Last night, I think we finally stumbled upon what "sleeping like a baby" truly means. At 7:30, just minutes after Asa went to bed, Jeff and I laid down in our bed, headsie-toesies, fully dressed, and fell asleep. We woke up hours later, staggered around the house, locking the front door, closing windows, putting on pj's and were fast sleep again within 20 minutes. Next thing we knew, it was 4:30am and we were doing the quick early-early morning feeding with Asa and again, within 20 minutes, we were all sound asleep until a respectable 6am. For anyone too tired or lazy to do the math, we all slept 10.5 hours last night and we feel fantastic.

I have to say that going to bed before sundown and waking up just after sunrise has got to be as close to heaven as possible and truly I can say that last night, we all slept like babies and we loved it!

Wednesday, May 11, 2011

feed me ... no wait, don't

Meal time with a baby is sort of like what I imagine kite-surfing to be like, just a whole lotta crazy.

Asa, like me, goes from happy to hungry and irritable in 3 seconds flat. The only thing that makes this okay is that he is hungry at the same times every day so we can anticipate, prepare and try to prevent the meltdowns. What's nutty is, he can be done eating after just a few bites of food. I mean like 5 bites and he's suddenly not interested in anymore. And it isn't just food, he'll do this with nursing as well, which let me tell you, is incredibly annoying and painful.

Here's an example of a typical morning meal with Asa. It's 6am, we've been up for a few minutes and made it downstairs. He's playing on the floor while I'm sipping a hot chai and Jeff is starting to make breakfast for Asa. All the sudden I have a tiny person trying to climb my legs, whining and crying and basically begging to be fed. We plunk him in the highchair and toss some cheerios at him while the oatmeal and apple sauce warms in the microwave. The cheerios do the trick (he's had like 10 individual o's), and after maybe 4 bites of applesauce he's through and now he's twisting his body around trying to see what I'm doing and wanting to get down and play.

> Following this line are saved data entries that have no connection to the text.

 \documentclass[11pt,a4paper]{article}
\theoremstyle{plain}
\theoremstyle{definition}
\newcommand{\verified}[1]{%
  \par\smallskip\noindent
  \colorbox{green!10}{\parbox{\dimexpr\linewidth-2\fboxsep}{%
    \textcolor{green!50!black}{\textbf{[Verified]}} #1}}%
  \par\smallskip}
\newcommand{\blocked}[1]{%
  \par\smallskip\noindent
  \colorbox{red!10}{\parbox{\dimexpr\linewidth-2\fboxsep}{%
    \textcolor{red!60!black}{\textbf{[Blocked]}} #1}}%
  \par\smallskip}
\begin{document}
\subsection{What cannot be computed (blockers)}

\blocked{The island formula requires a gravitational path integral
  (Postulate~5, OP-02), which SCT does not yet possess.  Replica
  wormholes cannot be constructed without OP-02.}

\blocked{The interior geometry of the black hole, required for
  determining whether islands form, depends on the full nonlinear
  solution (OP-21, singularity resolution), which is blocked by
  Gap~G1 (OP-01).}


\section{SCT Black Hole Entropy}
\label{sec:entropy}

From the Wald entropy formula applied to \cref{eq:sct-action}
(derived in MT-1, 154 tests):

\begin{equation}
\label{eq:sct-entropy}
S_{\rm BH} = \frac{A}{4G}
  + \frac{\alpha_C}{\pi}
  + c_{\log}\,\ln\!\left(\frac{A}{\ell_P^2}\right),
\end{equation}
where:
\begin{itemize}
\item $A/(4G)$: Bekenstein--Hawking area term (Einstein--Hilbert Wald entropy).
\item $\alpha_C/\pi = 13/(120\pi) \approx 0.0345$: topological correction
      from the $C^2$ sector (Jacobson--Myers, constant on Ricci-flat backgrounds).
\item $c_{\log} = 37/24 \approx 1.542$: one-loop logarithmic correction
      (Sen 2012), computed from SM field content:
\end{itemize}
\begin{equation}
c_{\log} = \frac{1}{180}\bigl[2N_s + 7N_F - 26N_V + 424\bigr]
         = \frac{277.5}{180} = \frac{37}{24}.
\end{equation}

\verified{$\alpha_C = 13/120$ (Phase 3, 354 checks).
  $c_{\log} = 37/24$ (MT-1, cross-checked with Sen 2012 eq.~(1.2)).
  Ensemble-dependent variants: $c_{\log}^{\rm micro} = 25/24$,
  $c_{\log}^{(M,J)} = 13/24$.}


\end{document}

Around 7:30 I start offering him bites of food on the go. A spoonful of breakfast in between toys, another on the stairs, more while we sit on the floor and watch the morning news. By 8:15 he's either eaten all of it or left over half of it, I can never predict how it will play out. By 8:17 he's ready to nurse because apparently, he's starved. So we nurse and he either is totally focused and nurses for 10 minutes or totally distracted and spends 3 minutes just licking/poking/gnawing on me until I throw in the towel and decide the nutritional benefit for Asa isn't worth the risk to my abused body.

Either way the story ends with Asa happily snoozing before daycare and me scrambling around, starved, trying to pull myself together to get out the door, usually forgetting to feed myself anything besides that hot chai (that is no ice cold and only half drank) three hours earlier. Kite surfing and feeding a baby, both physically challenging and never exactly the same from one day to the next.

Tuesday, May 10, 2011

best day ever

I somehow totally lucked out in life. Not only was Mother's Day the best day ever (thanks again Jeff for treating me like a queen), but yesterday was another best day ever! Asa and I spent the entire day together doing all sorts of random, normally dull things. We went to Bed Bath & Beyond, we went to Starbucks, we went to Rite Aid, we went for a walk ... Nothing out of the ordinary there. But what made it so great was that Asa is really fun, happy person and that makes him a joy to be around.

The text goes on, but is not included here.